**Saved entries**

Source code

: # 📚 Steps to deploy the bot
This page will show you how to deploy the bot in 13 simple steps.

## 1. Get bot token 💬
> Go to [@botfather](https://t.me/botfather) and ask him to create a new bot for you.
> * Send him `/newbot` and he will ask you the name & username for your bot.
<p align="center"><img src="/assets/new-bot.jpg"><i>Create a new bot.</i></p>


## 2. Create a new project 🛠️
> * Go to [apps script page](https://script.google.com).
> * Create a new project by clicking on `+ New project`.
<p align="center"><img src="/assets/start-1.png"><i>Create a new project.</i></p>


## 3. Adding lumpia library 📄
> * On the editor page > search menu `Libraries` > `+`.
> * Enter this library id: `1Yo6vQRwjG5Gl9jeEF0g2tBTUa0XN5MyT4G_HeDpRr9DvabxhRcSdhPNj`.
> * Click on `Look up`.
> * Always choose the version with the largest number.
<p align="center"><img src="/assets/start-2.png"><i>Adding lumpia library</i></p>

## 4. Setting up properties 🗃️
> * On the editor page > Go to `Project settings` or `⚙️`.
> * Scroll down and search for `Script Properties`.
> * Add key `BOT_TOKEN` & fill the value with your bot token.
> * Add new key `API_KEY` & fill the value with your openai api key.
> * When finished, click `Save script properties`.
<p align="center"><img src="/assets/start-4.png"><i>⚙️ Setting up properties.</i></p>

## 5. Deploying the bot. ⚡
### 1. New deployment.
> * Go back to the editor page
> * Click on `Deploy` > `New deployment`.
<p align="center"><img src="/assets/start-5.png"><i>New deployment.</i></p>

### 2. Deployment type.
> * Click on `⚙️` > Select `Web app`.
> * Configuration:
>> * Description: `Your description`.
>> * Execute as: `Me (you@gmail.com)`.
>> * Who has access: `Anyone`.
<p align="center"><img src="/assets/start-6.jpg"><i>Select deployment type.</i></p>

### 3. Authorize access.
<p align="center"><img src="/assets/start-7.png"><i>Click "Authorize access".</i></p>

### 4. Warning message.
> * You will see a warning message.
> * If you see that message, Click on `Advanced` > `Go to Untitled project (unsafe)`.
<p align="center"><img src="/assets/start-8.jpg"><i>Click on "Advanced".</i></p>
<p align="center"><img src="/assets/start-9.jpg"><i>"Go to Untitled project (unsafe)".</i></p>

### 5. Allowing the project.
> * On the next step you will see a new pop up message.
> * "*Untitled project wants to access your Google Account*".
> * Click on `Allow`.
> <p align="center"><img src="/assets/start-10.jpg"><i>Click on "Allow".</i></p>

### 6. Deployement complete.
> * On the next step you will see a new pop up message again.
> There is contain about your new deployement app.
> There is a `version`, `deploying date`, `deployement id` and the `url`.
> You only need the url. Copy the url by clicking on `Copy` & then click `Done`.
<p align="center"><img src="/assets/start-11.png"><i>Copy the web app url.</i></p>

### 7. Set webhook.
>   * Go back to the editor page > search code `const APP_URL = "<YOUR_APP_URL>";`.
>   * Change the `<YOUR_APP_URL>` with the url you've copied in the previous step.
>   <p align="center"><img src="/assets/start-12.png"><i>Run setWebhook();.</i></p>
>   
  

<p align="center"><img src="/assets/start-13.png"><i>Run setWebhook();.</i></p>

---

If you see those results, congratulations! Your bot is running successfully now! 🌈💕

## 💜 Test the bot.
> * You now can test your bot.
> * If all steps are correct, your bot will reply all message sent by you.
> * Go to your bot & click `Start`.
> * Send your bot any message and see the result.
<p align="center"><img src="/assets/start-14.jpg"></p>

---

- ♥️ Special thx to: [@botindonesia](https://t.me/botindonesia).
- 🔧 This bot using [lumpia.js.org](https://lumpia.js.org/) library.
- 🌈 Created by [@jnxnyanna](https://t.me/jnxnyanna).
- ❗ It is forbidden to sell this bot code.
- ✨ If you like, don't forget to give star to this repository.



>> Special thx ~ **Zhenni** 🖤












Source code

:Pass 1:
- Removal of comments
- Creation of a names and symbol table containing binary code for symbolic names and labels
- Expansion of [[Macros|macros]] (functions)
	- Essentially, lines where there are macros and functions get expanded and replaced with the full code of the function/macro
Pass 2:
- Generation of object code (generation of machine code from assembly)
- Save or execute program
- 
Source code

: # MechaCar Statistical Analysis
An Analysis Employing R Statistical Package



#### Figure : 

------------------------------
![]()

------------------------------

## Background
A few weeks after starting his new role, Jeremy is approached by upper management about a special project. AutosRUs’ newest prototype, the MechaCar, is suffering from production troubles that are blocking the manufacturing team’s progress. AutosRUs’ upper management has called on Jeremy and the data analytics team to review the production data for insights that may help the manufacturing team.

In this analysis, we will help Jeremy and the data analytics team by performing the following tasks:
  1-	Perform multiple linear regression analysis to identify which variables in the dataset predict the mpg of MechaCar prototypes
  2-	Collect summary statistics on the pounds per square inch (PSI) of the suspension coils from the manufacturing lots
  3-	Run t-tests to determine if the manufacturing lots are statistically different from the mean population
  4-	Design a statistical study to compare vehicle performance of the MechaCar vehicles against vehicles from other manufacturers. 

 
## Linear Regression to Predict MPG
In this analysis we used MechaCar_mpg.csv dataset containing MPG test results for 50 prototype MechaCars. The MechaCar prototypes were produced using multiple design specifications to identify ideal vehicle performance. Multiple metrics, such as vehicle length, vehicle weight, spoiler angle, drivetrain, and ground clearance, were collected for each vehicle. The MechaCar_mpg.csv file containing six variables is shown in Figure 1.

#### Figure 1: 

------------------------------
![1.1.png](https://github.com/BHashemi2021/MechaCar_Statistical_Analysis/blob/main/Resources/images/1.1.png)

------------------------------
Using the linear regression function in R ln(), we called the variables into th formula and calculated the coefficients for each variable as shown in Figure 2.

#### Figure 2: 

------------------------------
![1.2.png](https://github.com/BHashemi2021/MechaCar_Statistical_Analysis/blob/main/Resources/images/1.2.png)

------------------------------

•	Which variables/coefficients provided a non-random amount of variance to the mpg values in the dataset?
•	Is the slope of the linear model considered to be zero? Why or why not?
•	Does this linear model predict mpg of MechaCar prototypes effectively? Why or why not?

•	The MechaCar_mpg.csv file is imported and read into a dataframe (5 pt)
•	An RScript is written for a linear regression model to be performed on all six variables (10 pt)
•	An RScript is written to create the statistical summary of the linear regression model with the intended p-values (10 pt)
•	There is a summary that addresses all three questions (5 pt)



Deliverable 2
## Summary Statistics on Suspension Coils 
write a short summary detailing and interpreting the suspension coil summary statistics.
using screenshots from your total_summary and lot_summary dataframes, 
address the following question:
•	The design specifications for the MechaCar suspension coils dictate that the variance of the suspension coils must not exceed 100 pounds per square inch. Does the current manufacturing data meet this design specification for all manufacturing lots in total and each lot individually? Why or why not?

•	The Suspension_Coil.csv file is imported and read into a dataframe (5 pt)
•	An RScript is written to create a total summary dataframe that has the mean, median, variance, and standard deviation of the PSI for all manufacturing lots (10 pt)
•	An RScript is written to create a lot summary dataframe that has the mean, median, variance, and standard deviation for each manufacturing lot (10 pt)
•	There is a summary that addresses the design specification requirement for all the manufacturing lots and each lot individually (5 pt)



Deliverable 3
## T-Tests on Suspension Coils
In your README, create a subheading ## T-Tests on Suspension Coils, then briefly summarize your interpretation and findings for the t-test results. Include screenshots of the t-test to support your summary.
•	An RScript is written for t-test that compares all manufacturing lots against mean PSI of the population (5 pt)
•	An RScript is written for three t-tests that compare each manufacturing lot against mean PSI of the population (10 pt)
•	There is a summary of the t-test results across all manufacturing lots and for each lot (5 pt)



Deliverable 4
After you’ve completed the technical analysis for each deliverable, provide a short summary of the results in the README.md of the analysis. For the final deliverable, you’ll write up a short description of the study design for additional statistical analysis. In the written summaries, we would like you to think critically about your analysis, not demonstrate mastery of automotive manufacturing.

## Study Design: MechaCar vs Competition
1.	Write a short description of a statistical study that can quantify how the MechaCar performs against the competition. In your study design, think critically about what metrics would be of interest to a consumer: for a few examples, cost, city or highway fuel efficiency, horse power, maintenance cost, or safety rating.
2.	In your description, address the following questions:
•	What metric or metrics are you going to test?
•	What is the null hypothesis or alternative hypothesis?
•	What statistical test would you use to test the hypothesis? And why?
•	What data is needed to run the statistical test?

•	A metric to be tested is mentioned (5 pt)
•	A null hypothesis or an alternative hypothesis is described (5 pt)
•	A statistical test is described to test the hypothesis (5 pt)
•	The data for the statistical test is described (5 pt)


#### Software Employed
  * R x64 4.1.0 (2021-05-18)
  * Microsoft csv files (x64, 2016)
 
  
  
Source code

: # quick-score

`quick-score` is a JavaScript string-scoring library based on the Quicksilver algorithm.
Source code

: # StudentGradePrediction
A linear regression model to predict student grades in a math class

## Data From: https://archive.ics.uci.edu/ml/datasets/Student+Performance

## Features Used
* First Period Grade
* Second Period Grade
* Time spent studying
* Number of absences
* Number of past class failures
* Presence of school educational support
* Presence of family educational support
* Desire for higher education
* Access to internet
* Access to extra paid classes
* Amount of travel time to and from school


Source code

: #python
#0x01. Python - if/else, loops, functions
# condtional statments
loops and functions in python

**ACTIVITY**
Return every line of the entries above that the string "fill" appears in.

**WRITTEN ANSWER**
> * Add key `BOT_TOKEN` & fill the value with your bot token.
> * Add new key `API_KEY` & fill the value with your openai api key.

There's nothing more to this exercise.